Repeat only the lines below from the one containing "My contributions to" through the one containing "## Business Values", inclusive, exactly as written.

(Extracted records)
○ ○ ○ ○ ○

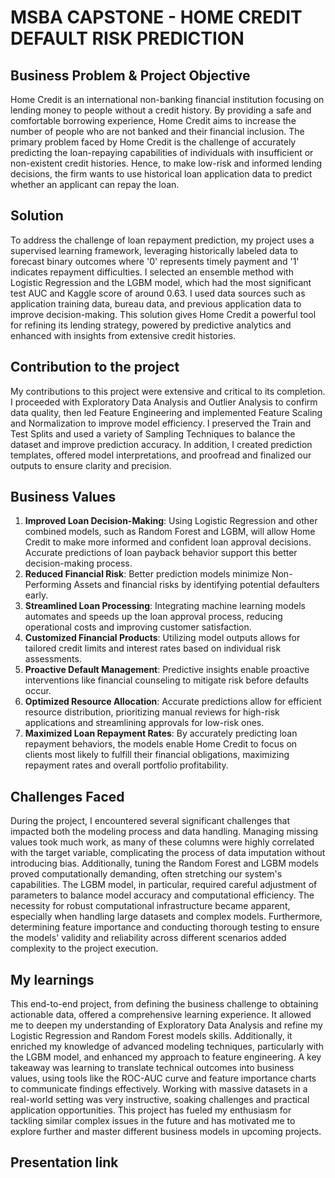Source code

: # MSBA CAPSTONE -  HOME CREDIT DEFAULT RISK PREDICTION 

## Business Problem & Project Objective
Home Credit is an international non-banking financial institution focusing on lending money to people without a credit history. By providing a safe and comfortable borrowing experience, Home Credit aims to increase the number of people who are not banked and their financial inclusion. The primary problem faced by Home Credit is the challenge of accurately predicting the loan-repaying capabilities of individuals with insufficient or non-existent credit histories. Hence, to make low-risk and informed lending decisions, the firm wants to use historical loan application data to predict whether an applicant can repay the loan.

## Solution 
To address the challenge of loan repayment prediction, my project uses a supervised learning framework, leveraging historically labeled data to forecast binary outcomes where '0' represents timely payment and '1' indicates repayment difficulties. I selected an ensemble method with Logistic Regression and the LGBM model, which had the most significant test AUC and Kaggle score of around 0.63. I used data sources such as application training data, bureau data, and previous application data to improve decision-making. This solution gives Home Credit a powerful tool for refining its lending strategy, powered by predictive analytics and enhanced with insights from extensive credit histories.

## Contribution to the project
My contributions to this project were extensive and critical to its completion. I proceeded with Exploratory Data Analysis and Outlier Analysis to confirm data quality, then led Feature Engineering and implemented Feature Scaling and Normalization to improve model efficiency. I preserved the Train and Test Splits and used a variety of Sampling Techniques to balance the dataset and improve prediction accuracy. In addition, I created prediction templates, offered model interpretations, and proofread and finalized our outputs to ensure clarity and precision.

## Business Values
1.	**Improved Loan Decision-Making**: Using Logistic Regression and other combined models, such as Random Forest and LGBM, will allow Home Credit to make more informed and confident loan approval decisions. Accurate predictions of loan payback behavior support this better decision-making process.
2.	**Reduced Financial Risk**: Better prediction models minimize Non-Performing Assets and financial risks by identifying potential defaulters early.
3.	**Streamlined Loan Processing**: Integrating machine learning models automates and speeds up the loan approval process, reducing operational costs and improving customer satisfaction.
4.	**Customized Financial Products**: Utilizing model outputs allows for tailored credit limits and interest rates based on individual risk assessments.
5.	**Proactive Default Management**: Predictive insights enable proactive interventions like financial counseling to mitigate risk before defaults occur.
6.	**Optimized Resource Allocation**: Accurate predictions allow for efficient resource distribution, prioritizing manual reviews for high-risk applications and streamlining approvals for low-risk ones.
7.	**Maximized Loan Repayment Rates**: By accurately predicting loan repayment behaviors, the models enable Home Credit to focus on clients most likely to fulfill their financial obligations, maximizing repayment rates and overall portfolio profitability.

## Challenges Faced
During the project, I encountered several significant challenges that impacted both the modeling process and data handling. Managing missing values took much work, as many of these columns were highly correlated with the target variable, complicating the process of data imputation without introducing bias. Additionally, tuning the Random Forest and LGBM models proved computationally demanding, often stretching our system's capabilities. The LGBM model, in particular, required careful adjustment of parameters to balance model accuracy and computational efficiency. The necessity for robust computational infrastructure became apparent, especially when handling large datasets and complex models. Furthermore, determining feature importance and conducting thorough testing to ensure the models' validity and reliability across different scenarios added complexity to the project execution.

## My learnings
This end-to-end project, from defining the business challenge to obtaining actionable data, offered a comprehensive learning experience. It allowed me to deepen my understanding of Exploratory Data Analysis and refine my Logistic Regression and Random Forest models skills. Additionally, it enriched my knowledge of advanced modeling techniques, particularly with the LGBM model, and enhanced my approach to feature engineering. A key takeaway was learning to translate technical outcomes into business values, using tools like the ROC-AUC curve and feature importance charts to communicate findings effectively. Working with massive datasets in a real-world setting was very instructive, soaking challenges and practical application opportunities. This project has fueled my enthusiasm for tackling similar complex issues in the future and has motivated me to explore further and master different business models in upcoming projects.

## Presentation link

○ ○ ○ ○ ○

# THE COMPLETED TASK
My contributions to this project were extensive and critical to its completion. I proceeded with Exploratory Data Analysis and Outlier Analysis to confirm data quality, then led Feature Engineering and implemented Feature Scaling and Normalization to improve model efficiency. I preserved the Train and Test Splits and used a variety of Sampling Techniques to balance the dataset and improve prediction accuracy. In addition, I created prediction templates, offered model interpretations, and proofread and finalized our outputs to ensure clarity and precision.

## Business Values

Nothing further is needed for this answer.